### The problem
Only the lines below starting at the one that contains "等に変更することでこの問題が解消します．" and ending at the one that contains "Dispense events are" are to be reproduced, exactly and with both ends kept.

### Data excerpts
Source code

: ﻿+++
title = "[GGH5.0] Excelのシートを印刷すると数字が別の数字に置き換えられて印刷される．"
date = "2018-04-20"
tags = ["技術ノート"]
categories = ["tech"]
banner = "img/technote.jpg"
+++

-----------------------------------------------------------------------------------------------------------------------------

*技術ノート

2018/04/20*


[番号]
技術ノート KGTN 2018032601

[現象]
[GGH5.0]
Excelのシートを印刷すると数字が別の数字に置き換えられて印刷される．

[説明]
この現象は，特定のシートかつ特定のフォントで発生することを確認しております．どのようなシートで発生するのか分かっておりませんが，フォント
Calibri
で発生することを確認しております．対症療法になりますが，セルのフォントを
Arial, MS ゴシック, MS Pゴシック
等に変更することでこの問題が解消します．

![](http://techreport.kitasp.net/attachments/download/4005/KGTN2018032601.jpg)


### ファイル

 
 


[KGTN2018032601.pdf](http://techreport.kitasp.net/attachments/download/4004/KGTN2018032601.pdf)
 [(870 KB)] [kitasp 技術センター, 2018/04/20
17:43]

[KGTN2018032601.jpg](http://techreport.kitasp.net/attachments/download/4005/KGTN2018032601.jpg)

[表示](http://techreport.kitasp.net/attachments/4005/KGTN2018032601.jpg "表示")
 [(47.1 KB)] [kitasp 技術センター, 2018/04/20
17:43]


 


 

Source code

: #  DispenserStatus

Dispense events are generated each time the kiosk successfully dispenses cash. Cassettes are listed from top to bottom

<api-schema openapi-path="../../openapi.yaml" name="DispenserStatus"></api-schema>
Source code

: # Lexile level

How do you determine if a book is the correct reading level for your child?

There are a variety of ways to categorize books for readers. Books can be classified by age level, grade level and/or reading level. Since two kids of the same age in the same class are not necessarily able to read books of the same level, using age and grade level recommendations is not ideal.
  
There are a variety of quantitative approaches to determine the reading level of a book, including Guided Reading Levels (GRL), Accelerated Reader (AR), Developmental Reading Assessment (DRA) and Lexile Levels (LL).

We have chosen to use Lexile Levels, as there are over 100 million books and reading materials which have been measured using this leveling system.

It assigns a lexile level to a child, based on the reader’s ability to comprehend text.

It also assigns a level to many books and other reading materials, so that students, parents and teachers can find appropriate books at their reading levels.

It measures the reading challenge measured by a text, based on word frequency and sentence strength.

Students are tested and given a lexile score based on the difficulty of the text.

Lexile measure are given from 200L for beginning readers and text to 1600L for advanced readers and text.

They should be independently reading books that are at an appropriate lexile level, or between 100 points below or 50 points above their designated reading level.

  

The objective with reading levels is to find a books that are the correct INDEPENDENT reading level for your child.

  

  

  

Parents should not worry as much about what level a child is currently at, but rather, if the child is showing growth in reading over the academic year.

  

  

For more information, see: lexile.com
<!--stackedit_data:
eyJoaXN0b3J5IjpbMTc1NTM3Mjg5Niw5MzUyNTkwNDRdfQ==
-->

* * *

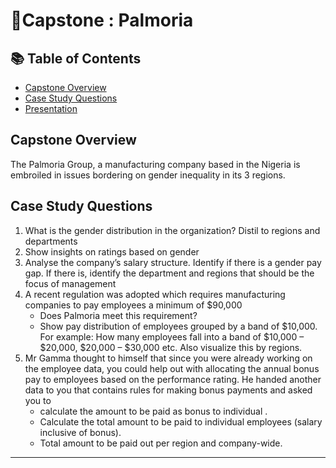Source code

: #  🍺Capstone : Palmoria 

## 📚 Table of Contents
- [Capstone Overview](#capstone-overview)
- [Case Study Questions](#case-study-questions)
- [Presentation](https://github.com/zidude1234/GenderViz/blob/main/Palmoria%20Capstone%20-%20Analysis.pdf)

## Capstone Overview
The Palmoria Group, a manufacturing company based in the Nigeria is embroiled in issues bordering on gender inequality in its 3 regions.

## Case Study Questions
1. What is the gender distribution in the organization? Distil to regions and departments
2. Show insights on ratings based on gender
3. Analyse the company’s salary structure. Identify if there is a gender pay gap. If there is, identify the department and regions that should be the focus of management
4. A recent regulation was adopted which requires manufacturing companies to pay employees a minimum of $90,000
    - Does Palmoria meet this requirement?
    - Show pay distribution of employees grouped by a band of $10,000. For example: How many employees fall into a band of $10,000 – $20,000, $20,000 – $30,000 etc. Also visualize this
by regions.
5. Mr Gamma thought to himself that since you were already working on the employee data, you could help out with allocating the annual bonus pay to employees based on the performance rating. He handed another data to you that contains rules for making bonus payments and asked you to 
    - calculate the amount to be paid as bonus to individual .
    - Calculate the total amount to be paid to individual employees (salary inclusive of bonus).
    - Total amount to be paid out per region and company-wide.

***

...

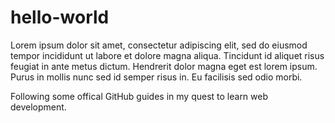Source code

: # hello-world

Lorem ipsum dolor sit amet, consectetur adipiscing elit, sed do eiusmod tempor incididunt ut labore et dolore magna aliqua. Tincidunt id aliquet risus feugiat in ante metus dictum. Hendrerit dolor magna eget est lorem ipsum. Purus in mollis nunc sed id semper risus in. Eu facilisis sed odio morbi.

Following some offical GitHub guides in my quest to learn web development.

### Answer box
等に変更することでこの問題が解消します．

![](http://techreport.kitasp.net/attachments/download/4005/KGTN2018032601.jpg)


### ファイル

 
 


[KGTN2018032601.pdf](http://techreport.kitasp.net/attachments/download/4004/KGTN2018032601.pdf)
 [(870 KB)] [kitasp 技術センター, 2018/04/20
17:43]

[KGTN2018032601.jpg](http://techreport.kitasp.net/attachments/download/4005/KGTN2018032601.jpg)

[表示](http://techreport.kitasp.net/attachments/4005/KGTN2018032601.jpg "表示")
 [(47.1 KB)] [kitasp 技術センター, 2018/04/20
17:43]


 


 

Source code

: #  DispenserStatus

Dispense events are generated each time the kiosk successfully dispenses cash. Cassettes are listed from top to bottom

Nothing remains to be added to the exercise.